Donald Trump, fraîchement réélu, souhaite aller vite pour constituer un cabinet conforme à ses priorités : sécurité nationale, politique économique et immigration. Face à une opposition démocrate qui ralentit le processus de confirmation au Sénat, il semble déterminé à imposer son autorité sur les nominations clés de son cabinet et envisage d’utiliser des pouvoirs rarement explorés, voire jamais utilisés, pour contourner les blocages: il menace d’utiliser son pouvoir constitutionnel d’ajourner le Congrès afin de procéder à des nominations pendant une période de recess parlementaire.

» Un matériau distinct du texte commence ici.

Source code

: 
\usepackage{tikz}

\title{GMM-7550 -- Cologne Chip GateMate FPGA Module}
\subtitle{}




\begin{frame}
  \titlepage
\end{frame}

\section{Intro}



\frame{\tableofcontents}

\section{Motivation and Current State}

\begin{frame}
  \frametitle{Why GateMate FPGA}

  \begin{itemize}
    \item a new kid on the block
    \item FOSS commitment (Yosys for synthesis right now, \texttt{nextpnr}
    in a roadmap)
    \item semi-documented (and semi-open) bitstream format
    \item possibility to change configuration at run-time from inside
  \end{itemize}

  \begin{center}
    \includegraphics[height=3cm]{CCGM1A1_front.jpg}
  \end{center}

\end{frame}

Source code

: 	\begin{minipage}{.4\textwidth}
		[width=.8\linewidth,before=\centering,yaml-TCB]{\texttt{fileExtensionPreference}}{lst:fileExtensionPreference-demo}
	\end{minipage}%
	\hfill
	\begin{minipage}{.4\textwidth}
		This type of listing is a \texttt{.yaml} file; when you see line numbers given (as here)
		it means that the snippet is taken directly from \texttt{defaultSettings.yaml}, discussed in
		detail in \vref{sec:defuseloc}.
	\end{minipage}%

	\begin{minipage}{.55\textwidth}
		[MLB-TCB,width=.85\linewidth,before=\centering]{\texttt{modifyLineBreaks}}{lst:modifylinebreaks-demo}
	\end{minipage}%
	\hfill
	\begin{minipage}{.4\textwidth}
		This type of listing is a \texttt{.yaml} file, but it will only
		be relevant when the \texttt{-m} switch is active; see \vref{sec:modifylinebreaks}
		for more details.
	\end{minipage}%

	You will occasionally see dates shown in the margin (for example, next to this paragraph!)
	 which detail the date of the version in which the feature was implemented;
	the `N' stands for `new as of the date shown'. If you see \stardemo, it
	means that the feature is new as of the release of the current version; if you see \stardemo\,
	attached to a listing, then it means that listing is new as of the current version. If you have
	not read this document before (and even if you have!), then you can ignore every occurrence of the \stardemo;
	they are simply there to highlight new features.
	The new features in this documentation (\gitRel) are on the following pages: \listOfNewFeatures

La polarisation est désormais aux États-Unis qu'une extrémité aussi radicale, qui n'aurait jamais ne serait-ce qu'été envisagée dans le passé, devient désormais une possibilité sérieuse. Il faut dire que les deux partis ont passé une grande partie du 21e siècle à utiliser ce qui était jusqu'alors d'obscures tactiques procédurales pour retarder ou faire lentement dérailler les nominations présidentielles à des postes ministériels, à des conseils d'agences de régulation et à des postes de juges fédéraux. Tout cela a creusé la polarisation à des niveaux jamais atteints.

Toutefois, une telle action d'ajournement serait inédite dans l’histoire américaine et pourrait avoir des conséquences profondes sur les relations entre l’exécutif et le législatif. Cette stratégie, bien qu’éclairant sa vision de la gouvernance, ouvre la porte à des controverses majeures sur les équilibres institutionnels et le respect des procédures constitutionnelles.

I. La stratégie de Trump pour imposer ses nominations

A. Des nominations stratégiques pour renforcer sa politique

Trump cherche à placer des alliés fidèles à des postes stratégiques. Parmi les candidats en attente de confirmation, on trouve des figures comme John Ratcliffe (CIA), Pete Hegseth (Défense) et Kristi Noem (Sécurité intérieure). Ces personnalités reflètent sa vision d’une administration offensive, centrée sur la sécurité et le nationalisme économique. La confirmation rapide de Marco Rubio au poste de secrétaire d’État montre que Trump peut encore mobiliser un consensus républicain pour certains postes-clés, mais d'autres nominations rencontrent une résistance accrue : en plus de John Ratcliffe, Pete Hegseth et Kristi Noem, d'autres blocages s'annoncent, avec les auditions prochaines de Robert Kennedy à la Santé et Kash Patel à la tête du FBI, les démocrates se servant des outils qui leur sont donnés par les procédures pour les empêcher d'exercer.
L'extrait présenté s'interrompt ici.